# WHAT THE TASK REQUIRES:
Without copying any pictures, restate exactly the lines from the start of the records through the line containing "providing dependency free".
─── EXCERPTED RECORDS
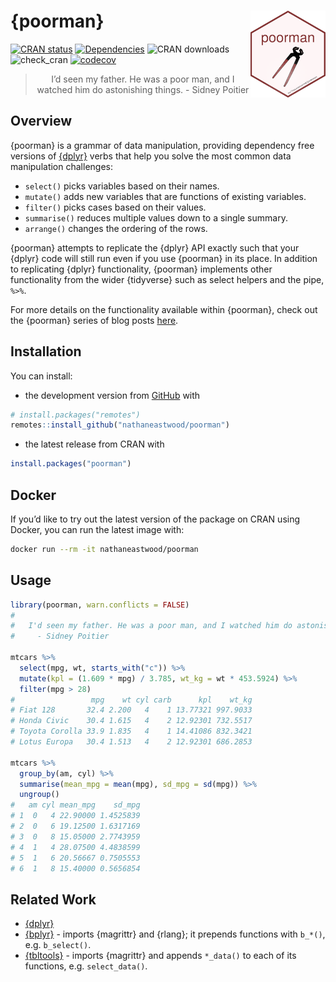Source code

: <!-- README.md is generated from README.Rmd. Please edit that file -->

# {poorman} <a href='https://nathaneastwood.github.io/tags/poorman/'><img src='man/figures/logo.png' align="right" height="139" /></a>

[![CRAN
status](https://www.r-pkg.org/badges/version/poorman)](https://cran.r-project.org/package=poorman)
[![Dependencies](https://tinyverse.netlify.com/badge/poorman)](https://cran.r-project.org/package=poorman)
![CRAN downloads](https://cranlogs.r-pkg.org/badges/poorman)
![check_cran](https://github.com/nathaneastwood/poorman/workflows/check_cran/badge.svg?branch=master)
[![codecov](https://codecov.io/gh/nathaneastwood/poorman/branch/master/graph/badge.svg)](https://codecov.io/gh/nathaneastwood/poorman)

<blockquote align="center">
I’d seen my father. He was a poor man, and I watched him do astonishing
things. - Sidney Poitier
</blockquote>

## Overview

{poorman} is a grammar of data manipulation, providing dependency free
versions of [{dplyr}](https://github.com/tidyverse/dplyr) verbs that
help you solve the most common data manipulation challenges:

-   `select()` picks variables based on their names.
-   `mutate()` adds new variables that are functions of existing
    variables.
-   `filter()` picks cases based on their values.
-   `summarise()` reduces multiple values down to a single summary.
-   `arrange()` changes the ordering of the rows.

{poorman} attempts to replicate the {dplyr} API exactly such that your
{dplyr} code will still run even if you use {poorman} in its place. In
addition to replicating {dplyr} functionality, {poorman} implements
other functionality from the wider {tidyverse} such as select helpers
and the pipe, `%>%`.

For more details on the functionality available within {poorman}, check
out the {poorman} series of blog posts
[here](https://nathaneastwood.github.io/tags/poorman/).

## Installation

You can install:

-   the development version from
    [GitHub](https://github.com/nathaneastwood/poorman) with

``` r
# install.packages("remotes")
remotes::install_github("nathaneastwood/poorman")
```

-   the latest release from CRAN with

``` r
install.packages("poorman")
```

## Docker

If you’d like to try out the latest version of the package on CRAN using
Docker, you can run the latest image with:

``` bash
docker run --rm -it nathaneastwood/poorman
```

## Usage

``` r
library(poorman, warn.conflicts = FALSE)
# 
#   I'd seen my father. He was a poor man, and I watched him do astonishing things.
#     - Sidney Poitier

mtcars %>%
  select(mpg, wt, starts_with("c")) %>%
  mutate(kpl = (1.609 * mpg) / 3.785, wt_kg = wt * 453.5924) %>%
  filter(mpg > 28)
#                 mpg    wt cyl carb      kpl    wt_kg
# Fiat 128       32.4 2.200   4    1 13.77321 997.9033
# Honda Civic    30.4 1.615   4    2 12.92301 732.5517
# Toyota Corolla 33.9 1.835   4    1 14.41086 832.3421
# Lotus Europa   30.4 1.513   4    2 12.92301 686.2853

mtcars %>%
  group_by(am, cyl) %>%
  summarise(mean_mpg = mean(mpg), sd_mpg = sd(mpg)) %>%
  ungroup()
#   am cyl mean_mpg    sd_mpg
# 1  0   4 22.90000 1.4525839
# 2  0   6 19.12500 1.6317169
# 3  0   8 15.05000 2.7743959
# 4  1   4 28.07500 4.4838599
# 5  1   6 20.56667 0.7505553
# 6  1   8 15.40000 0.5656854
```

## Related Work

-   [{dplyr}](https://github.com/tidyverse/dplyr)
-   [{bplyr}](https://github.com/yonicd/bplyr) - imports {magrittr} and
    {rlang}; it prepends functions with `b_*()`, e.g. `b_select()`.
-   [{tbltools}](https://github.com/mkearney/tbltools) - imports
    {magrittr} and appends `*_data()` to each of its functions,
    e.g. `select_data()`.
──────
# SOLUTION BELOW:
Source code

: <!-- README.md is generated from README.Rmd. Please edit that file -->

# {poorman} <a href='https://nathaneastwood.github.io/tags/poorman/'><img src='man/figures/logo.png' align="right" height="139" /></a>

[![CRAN
status](https://www.r-pkg.org/badges/version/poorman)](https://cran.r-project.org/package=poorman)
[![Dependencies](https://tinyverse.netlify.com/badge/poorman)](https://cran.r-project.org/package=poorman)
![CRAN downloads](https://cranlogs.r-pkg.org/badges/poorman)
![check_cran](https://github.com/nathaneastwood/poorman/workflows/check_cran/badge.svg?branch=master)
[![codecov](https://codecov.io/gh/nathaneastwood/poorman/branch/master/graph/badge.svg)](https://codecov.io/gh/nathaneastwood/poorman)

<blockquote align="center">
I’d seen my father. He was a poor man, and I watched him do astonishing
things. - Sidney Poitier
</blockquote>

## Overview

{poorman} is a grammar of data manipulation, providing dependency free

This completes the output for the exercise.